[Stored items]
-------

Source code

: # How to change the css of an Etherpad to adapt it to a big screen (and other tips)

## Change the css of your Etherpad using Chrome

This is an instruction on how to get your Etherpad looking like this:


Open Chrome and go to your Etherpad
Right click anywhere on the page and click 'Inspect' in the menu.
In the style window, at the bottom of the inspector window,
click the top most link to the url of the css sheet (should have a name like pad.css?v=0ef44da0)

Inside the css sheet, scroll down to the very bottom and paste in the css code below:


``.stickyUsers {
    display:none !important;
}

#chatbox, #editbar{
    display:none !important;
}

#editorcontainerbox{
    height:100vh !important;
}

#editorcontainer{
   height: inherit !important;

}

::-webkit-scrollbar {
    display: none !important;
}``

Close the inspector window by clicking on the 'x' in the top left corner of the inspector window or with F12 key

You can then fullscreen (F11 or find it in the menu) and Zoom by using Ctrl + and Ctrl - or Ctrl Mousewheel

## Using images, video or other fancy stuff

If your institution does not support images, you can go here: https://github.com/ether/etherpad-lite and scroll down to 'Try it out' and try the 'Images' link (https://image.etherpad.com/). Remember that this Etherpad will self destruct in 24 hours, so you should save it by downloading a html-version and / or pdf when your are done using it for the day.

-------

What you are asked to do ▸ Each entry above should be retyped exactly, with nothing missed.

Task response ▸
Source code

: # How to change the css of an Etherpad to adapt it to a big screen (and other tips)

## Change the css of your Etherpad using Chrome

This is an instruction on how to get your Etherpad looking like this:


Open Chrome and go to your Etherpad
Right click anywhere on the page and click 'Inspect' in the menu.
In the style window, at the bottom of the inspector window,
click the top most link to the url of the css sheet (should have a name like pad.css?v=0ef44da0)

Inside the css sheet, scroll down to the very bottom and paste in the css code below:


``.stickyUsers {
    display:none !important;
}

#chatbox, #editbar{
    display:none !important;
}

#editorcontainerbox{
    height:100vh !important;
}

#editorcontainer{
   height: inherit !important;

}

::-webkit-scrollbar {
    display: none !important;
}``

Close the inspector window by clicking on the 'x' in the top left corner of the inspector window or with F12 key

You can then fullscreen (F11 or find it in the menu) and Zoom by using Ctrl + and Ctrl - or Ctrl Mousewheel

## Using images, video or other fancy stuff

If your institution does not support images, you can go here: https://github.com/ether/etherpad-lite and scroll down to 'Try it out' and try the 'Images' link (https://image.etherpad.com/). Remember that this Etherpad will self destruct in 24 hours, so you should save it by downloading a html-version and / or pdf when your are done using it for the day.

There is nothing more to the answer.